Faire payer les riches
La charité et l’entraide prennent plusieurs formes. Le milliardaire Robert F. Smith a profité dimanche de son discours devant 396 finissants de l’université Morehouse à Atlanta, tous des hommes afro-américains, pour annoncer qu’il allait se charger de la totalité de leurs dettes d’étude. En fait, sa richissime famille va créer une fondation qui va prendre en charge les prêts évalués à environ 40 millions de dollars, en récoltant au passage des abattements fiscaux.
J’avais 18 ans et je n’avais pas conscience de ce que ça voulait dire de m’endetter autant avec des paiements qui reviennent chaque mois
Ces comptes établissent donc la moyenne de la dette à rembourser à quelque 100 000 $ par tête à mortier.
Tout en reconnaissant l’indéniable et généreuse contribution du citoyen Smith, un éditorial du New York Times publié il y a quelques jours soulignait à quel point cette situation témoigne d’un système vicié jusque dans sa moelle. La fiscalité des États-Unis ne prélève pas assez d’argent aux riches (16,5 % au fédéral) pour assurer l’école gratuite pour tous et la philanthropie ne règle ce problème qu’à la toute petite pièce.
Le sociofinancement sert d’ailleurs aussi à faire de l’activisme autour du problème social. Sur GoFundMe, le projet Scared to Debt demande 250 000 $ pour réaliser cet été un film sur le sujet de la dette étudiante. Plus de 40 personnes ont déjà donné 22 000 $ en une semaine.
Des candidats démocrates à l’investiture présidentielle promettent de s’y attaquer politiquement. La sénatrice Elizabeth Warren propose d’annuler une partie des dettes étudiantes et de mettre en place un réseau de garderies et de maternelles abordables en prélevant un impôt sur les grandes fortunes.
Marie-Pier Frigon se définit comme « très, très démocrate », même si elle ne peut pas encore voter aux États-Unis. Elle appuie les idées de Bernie Sanders qui veut lui aussi éliminer la dette étudiante et rendre l’éducation gratuite pour ne pas reproduire le cercle infernal. Elle doute cependant que cette utopie concrète se réalise.
« Pour y arriver, il faut un président qui ne fait pas de compromis et un Congrès démocrate, dit-elle en terminant l’entrevue. Je ne sais pas si c’est possible dans le climat politique actuel, mais si ça arrivait, je serais vraiment contente. »
Passer le chapeau
L’Ontarienne Na’Shantéa Miller prend le problème à rebours en cherchant à financer ses études aux États-Unis avant de s’y engager. Elle a postulé à Oxford, à McGill, à l’Université de Toronto, à la London School of Economics et à Harvard. Elle a été acceptée partout.
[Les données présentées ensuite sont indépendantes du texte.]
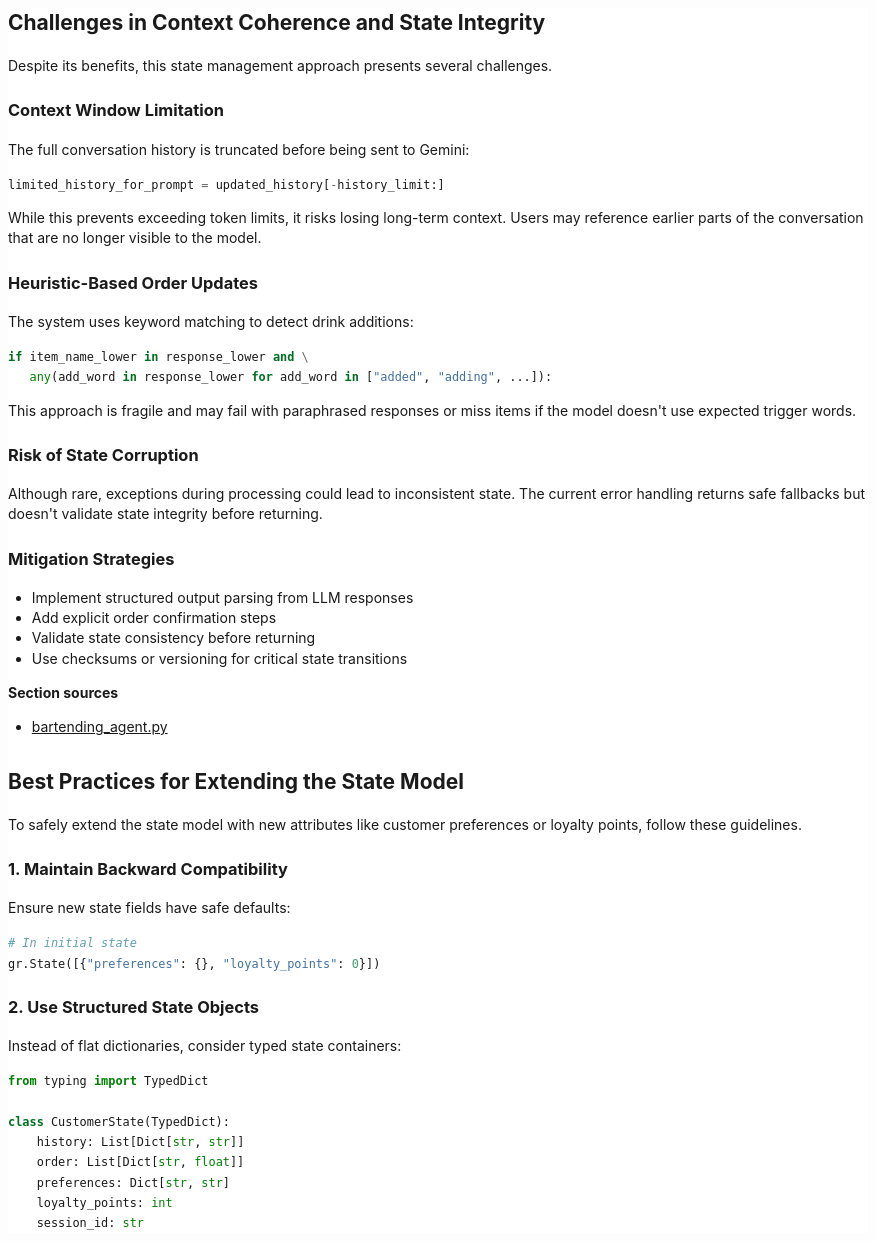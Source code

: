 ## Challenges in Context Coherence and State Integrity

Despite its benefits, this state management approach presents several challenges.

### Context Window Limitation
The full conversation history is truncated before being sent to Gemini:
```python
limited_history_for_prompt = updated_history[-history_limit:]
```
While this prevents exceeding token limits, it risks losing long-term context. Users may reference earlier parts of the conversation that are no longer visible to the model.

### Heuristic-Based Order Updates
The system uses keyword matching to detect drink additions:
```python
if item_name_lower in response_lower and \
   any(add_word in response_lower for add_word in ["added", "adding", ...]):
```
This approach is fragile and may fail with paraphrased responses or miss items if the model doesn't use expected trigger words.

### Risk of State Corruption
Although rare, exceptions during processing could lead to inconsistent state. The current error handling returns safe fallbacks but doesn't validate state integrity before returning.

### Mitigation Strategies
- Implement structured output parsing from LLM responses
- Add explicit order confirmation steps
- Validate state consistency before returning
- Use checksums or versioning for critical state transitions

**Section sources**
- [bartending_agent.py](file://bartending_agent.py#L200-L374)

## Best Practices for Extending the State Model

To safely extend the state model with new attributes like customer preferences or loyalty points, follow these guidelines.

### 1. Maintain Backward Compatibility
Ensure new state fields have safe defaults:
```python
# In initial state
gr.State([{"preferences": {}, "loyalty_points": 0}])
```

### 2. Use Structured State Objects
Instead of flat dictionaries, consider typed state containers:
```python
from typing import TypedDict

class CustomerState(TypedDict):
    history: List[Dict[str, str]]
    order: List[Dict[str, float]]
    preferences: Dict[str, str]
    loyalty_points: int
    session_id: str
```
Elle souhaite intégrer le programme de maîtrise en politiques publiques de la Harvard Kennedy School. Les charges scolaires et de vie sont fixées à environ 110 000 $CAN par année pour deux ans, disons près d’un quart de million de dollars au total dans une école qui n’offre pratiquement aucune bourse.
« C’est beaucoup d’argent, dit-elle au Devoir. Mais c’est la chance d’une vie, et j’ai décidé de tenter ma chance avec le sociofinancement. J’aime mieux essayer et voir ce qui arrive plutôt que de ne rien faire et de le regretter. »
La jeune femme de 24 ans a jusqu’au 15 juin pour s’inscrire à Boston. Elle a environ 40 000 $ en poche. Elle cherche 75 825 $ par l’entremise de GoFundMe pour boulonner sa première année de formation. Elle en avait amassé un peu moins de la moitié (34 000 $) en date de jeudi.